:: PROVIDED RECORDS ::
----------------------------------------

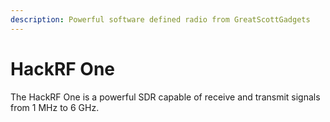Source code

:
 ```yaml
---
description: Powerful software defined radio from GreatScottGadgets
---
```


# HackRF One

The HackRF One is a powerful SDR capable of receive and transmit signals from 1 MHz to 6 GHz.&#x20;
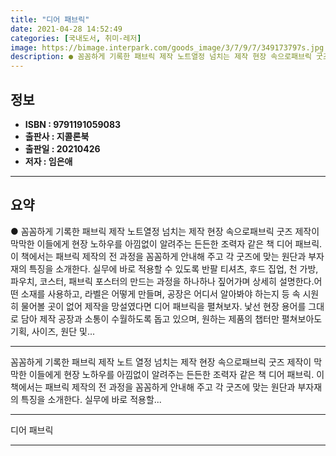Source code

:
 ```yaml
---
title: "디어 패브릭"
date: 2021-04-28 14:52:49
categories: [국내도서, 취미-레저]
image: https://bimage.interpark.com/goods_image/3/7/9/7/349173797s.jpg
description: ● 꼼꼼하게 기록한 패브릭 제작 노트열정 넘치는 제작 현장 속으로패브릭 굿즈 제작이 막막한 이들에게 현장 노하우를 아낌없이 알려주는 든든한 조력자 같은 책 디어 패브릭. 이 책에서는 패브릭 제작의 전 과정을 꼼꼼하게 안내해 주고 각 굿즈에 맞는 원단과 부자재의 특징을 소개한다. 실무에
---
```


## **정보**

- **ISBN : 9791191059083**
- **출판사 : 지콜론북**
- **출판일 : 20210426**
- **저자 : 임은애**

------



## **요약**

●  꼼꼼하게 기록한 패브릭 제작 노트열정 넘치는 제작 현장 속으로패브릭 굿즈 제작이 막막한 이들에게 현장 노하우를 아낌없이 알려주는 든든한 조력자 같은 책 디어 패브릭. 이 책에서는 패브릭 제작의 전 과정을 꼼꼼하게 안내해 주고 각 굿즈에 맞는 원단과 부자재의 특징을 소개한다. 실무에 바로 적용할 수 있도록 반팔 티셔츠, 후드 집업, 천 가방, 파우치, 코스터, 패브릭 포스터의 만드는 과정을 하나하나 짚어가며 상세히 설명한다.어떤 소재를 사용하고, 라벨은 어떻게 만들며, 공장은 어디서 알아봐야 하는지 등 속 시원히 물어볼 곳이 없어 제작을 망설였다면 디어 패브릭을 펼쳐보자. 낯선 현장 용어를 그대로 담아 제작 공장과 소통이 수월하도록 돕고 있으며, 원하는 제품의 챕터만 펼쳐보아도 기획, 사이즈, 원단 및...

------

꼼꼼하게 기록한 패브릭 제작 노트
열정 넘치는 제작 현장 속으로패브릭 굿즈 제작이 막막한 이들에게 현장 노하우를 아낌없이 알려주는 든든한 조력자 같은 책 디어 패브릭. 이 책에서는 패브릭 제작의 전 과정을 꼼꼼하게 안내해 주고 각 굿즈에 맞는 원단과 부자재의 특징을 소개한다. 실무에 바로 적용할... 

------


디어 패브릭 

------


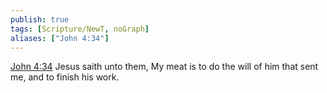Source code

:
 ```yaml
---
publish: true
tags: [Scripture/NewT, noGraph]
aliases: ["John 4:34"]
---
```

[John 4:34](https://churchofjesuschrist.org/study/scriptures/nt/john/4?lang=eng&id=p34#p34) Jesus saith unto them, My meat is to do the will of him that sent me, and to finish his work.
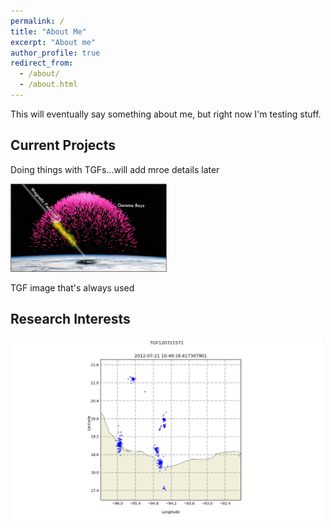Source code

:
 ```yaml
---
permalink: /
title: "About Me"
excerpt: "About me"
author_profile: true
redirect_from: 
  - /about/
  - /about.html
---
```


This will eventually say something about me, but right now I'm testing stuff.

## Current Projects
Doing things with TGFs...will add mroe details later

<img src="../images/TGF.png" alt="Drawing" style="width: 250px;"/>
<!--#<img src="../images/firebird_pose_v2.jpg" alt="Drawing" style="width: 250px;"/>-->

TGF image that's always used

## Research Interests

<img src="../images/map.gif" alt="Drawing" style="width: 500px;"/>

----------------------------------------

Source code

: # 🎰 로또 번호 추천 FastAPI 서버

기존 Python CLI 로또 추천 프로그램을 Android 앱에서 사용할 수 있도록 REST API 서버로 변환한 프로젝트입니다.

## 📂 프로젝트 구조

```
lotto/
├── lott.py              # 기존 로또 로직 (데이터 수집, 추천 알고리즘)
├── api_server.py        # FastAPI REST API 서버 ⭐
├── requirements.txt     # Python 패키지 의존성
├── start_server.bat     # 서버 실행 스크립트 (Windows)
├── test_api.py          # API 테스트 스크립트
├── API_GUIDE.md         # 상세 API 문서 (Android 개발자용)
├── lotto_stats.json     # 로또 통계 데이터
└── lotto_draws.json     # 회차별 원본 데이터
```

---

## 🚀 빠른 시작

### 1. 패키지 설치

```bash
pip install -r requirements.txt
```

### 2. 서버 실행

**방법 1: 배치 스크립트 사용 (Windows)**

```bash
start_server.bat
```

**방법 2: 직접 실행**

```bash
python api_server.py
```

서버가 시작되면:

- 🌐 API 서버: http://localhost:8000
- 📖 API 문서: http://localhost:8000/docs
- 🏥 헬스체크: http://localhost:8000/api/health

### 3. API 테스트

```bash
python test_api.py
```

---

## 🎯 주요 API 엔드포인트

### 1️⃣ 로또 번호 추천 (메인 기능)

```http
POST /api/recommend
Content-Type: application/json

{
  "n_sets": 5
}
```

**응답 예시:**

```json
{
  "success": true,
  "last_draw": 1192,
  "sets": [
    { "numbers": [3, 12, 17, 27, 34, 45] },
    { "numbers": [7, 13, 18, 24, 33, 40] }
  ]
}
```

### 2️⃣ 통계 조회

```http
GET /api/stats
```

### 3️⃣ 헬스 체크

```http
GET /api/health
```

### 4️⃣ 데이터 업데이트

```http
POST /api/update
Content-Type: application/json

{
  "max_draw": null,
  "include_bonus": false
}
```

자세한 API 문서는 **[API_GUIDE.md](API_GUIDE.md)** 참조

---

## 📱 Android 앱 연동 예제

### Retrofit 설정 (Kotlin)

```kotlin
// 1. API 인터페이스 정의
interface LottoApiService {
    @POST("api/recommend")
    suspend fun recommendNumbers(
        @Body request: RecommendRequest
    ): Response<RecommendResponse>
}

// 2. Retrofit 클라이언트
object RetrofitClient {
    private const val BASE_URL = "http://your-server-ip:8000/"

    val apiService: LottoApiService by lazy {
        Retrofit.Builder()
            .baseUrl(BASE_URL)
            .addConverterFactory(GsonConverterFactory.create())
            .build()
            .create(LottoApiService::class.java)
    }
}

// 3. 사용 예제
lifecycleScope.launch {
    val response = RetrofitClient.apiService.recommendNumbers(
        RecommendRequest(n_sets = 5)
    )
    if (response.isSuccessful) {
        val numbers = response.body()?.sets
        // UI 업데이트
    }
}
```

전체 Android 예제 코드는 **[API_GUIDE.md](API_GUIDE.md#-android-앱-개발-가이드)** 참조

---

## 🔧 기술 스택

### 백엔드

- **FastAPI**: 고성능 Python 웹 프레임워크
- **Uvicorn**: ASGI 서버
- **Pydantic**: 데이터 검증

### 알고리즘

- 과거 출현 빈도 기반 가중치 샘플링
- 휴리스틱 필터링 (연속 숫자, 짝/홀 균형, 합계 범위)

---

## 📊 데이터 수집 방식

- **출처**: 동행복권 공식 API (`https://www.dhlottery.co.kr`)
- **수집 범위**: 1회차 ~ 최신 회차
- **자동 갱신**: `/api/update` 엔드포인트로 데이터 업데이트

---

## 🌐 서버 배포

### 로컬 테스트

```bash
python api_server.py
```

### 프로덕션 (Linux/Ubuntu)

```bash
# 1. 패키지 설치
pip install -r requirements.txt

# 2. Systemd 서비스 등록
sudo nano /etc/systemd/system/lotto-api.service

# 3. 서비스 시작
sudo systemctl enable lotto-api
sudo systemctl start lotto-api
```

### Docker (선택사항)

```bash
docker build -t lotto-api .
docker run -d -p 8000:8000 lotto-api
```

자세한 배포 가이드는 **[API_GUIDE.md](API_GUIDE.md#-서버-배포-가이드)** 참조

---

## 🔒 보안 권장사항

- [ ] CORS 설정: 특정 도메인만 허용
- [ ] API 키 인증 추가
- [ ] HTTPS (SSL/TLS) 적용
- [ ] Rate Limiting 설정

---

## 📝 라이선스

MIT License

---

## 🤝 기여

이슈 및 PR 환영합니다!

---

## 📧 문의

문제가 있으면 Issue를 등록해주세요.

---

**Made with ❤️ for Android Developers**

----------------------------------------

:: YOUR ASSIGNMENT ::
Scan the listing and report each line where the word "Windows" shows up.

:: WRITTEN SOLUTION ::
├── start_server.bat     # 서버 실행 스크립트 (Windows)
**방법 1: 배치 스크립트 사용 (Windows)**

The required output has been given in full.